As shown in FIG. 14, the signal processing and control unit 11 adds distortion to the superimposed image according to the characteristics of barrel distortion, and adds the superimposed images 91 to 93 to which the distortion is added to the A building 51, the B building 52, and the C building. The building 53 is synthesized. In addition, the signal processing unit and control unit 11 can add distortion to an advertisement displayed as a superimposed image on the signboard 94 in accordance with distortion characteristics.
(processing)
Next, processing for adding distortion to the superimposed image according to distortion characteristics (distortion applying processing) will be described. FIG. 15 is a flowchart illustrating an example of a flow of processing for adding distortion to a superimposed image in accordance with distortion characteristics. The processing of FIG. 15 is executed by the CPU of the signal processing and control unit 11. The processing program of FIG. 15 is stored in a ROM (not shown) in the signal processing and control unit 11.

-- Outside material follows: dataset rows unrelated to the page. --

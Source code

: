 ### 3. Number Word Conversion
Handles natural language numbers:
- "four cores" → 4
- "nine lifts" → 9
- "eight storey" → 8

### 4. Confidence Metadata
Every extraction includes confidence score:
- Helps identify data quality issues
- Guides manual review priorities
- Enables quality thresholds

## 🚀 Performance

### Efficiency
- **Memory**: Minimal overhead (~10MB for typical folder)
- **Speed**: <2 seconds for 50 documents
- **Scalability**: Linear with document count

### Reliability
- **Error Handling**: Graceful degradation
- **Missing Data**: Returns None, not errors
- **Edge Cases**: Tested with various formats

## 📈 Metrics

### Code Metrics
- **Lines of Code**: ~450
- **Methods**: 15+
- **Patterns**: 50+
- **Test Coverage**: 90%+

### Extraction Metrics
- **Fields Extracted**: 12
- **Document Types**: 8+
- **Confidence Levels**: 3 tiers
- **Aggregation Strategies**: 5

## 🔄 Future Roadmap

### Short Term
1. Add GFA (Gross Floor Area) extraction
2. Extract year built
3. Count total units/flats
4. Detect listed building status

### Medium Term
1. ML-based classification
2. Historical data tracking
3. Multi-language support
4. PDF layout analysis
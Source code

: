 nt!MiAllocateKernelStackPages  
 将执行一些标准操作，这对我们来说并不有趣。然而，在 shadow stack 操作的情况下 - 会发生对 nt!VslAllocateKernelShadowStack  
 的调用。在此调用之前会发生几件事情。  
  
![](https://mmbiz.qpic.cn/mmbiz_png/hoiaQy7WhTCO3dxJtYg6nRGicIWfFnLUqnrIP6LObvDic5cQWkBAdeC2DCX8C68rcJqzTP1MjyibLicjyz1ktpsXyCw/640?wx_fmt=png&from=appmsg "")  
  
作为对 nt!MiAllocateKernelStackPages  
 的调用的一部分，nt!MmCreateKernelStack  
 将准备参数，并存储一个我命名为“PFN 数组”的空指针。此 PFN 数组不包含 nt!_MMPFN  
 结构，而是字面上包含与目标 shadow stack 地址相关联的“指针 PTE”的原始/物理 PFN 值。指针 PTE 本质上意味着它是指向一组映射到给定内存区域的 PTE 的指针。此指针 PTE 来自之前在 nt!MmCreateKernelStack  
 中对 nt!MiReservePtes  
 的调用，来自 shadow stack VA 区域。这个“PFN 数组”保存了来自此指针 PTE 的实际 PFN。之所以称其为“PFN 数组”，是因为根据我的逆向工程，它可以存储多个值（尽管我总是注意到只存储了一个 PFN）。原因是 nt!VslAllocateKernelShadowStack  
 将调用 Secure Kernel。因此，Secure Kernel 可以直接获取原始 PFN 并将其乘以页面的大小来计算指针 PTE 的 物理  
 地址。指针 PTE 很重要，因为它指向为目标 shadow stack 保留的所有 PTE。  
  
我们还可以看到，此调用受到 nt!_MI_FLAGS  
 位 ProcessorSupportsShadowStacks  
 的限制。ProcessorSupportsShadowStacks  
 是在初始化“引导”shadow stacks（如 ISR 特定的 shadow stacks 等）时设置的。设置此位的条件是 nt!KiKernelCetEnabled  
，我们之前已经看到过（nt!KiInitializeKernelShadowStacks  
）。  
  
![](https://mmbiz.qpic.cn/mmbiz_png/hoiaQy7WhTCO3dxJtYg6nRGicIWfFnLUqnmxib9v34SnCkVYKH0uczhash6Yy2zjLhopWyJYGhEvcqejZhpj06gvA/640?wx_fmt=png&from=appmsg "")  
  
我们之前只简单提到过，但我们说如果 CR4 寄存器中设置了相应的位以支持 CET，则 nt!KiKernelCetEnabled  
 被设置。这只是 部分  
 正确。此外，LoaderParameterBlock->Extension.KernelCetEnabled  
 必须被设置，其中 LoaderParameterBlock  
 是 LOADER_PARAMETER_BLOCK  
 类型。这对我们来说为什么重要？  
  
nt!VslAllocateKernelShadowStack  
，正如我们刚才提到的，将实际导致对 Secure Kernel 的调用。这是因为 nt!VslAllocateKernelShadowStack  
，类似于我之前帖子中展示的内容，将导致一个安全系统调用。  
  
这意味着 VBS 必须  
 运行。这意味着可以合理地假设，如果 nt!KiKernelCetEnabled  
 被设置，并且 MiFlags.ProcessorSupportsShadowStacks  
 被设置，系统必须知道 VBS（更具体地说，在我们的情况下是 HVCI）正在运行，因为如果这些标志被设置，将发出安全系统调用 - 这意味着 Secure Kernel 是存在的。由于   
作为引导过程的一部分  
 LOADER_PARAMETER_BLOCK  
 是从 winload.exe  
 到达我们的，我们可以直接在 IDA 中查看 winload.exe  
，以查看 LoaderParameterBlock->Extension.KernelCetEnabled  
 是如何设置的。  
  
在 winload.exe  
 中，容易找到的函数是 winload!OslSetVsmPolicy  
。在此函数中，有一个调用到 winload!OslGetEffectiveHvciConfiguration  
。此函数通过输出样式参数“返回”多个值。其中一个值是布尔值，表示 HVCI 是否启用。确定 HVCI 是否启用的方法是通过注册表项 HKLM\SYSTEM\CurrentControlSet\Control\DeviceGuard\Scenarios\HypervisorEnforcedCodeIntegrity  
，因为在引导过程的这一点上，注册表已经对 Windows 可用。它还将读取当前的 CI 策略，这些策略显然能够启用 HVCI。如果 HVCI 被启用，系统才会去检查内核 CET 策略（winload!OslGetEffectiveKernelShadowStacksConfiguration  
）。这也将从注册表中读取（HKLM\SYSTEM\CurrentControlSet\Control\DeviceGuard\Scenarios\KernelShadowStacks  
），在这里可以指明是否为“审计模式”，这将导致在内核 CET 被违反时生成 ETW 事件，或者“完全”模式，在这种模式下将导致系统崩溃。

First, the CPU acquires distortion characteristics corresponding to the zoom position from the lens 3 (S51), and generates a superimposed image (S52). Note that the CPU generates an undistorted superimposed image when generating the superimposed image. The CPU adds distortion to the superimposed image (AR information) in accordance with the distortion characteristics (S53), and synthesizes the subject image and the superimposed image with distortion added (S54). The CPU performs distortion correction as necessary (S55) and ends the process. At this time, the position where the superimposed image is synthesized is determined from the appearance and outline of the building.
For example, control such as a signboard display may be performed from the roof of a building on an empty boundary or the outline between buildings, so that real and virtual information may be mixed.

  As described above, since the digital camera 1B adds distortion to the superimposed image according to the distortion characteristics due to the aberration of the lens 3, the user P can recognize the captured image without a sense of incongruity. According to the present invention, the superimposed display is switched every moment according to the operation of the photographing lens, and the optimum display according to the user's interest and speculation is made. While looking at this, it is possible to shoot while considering an effective angle of view, composition, and shooting location. This information may be taken together or may be added to the image file so that it can be read later.

  It should be noted that the steps in the flowcharts in this specification may be executed in a different order for each execution by changing the execution order and performing a plurality of steps at the same time, as long as the steps are not contrary to the nature.

  The present invention is not limited to the above-described embodiments, and various changes and modifications can be made without departing from the scope of the present invention.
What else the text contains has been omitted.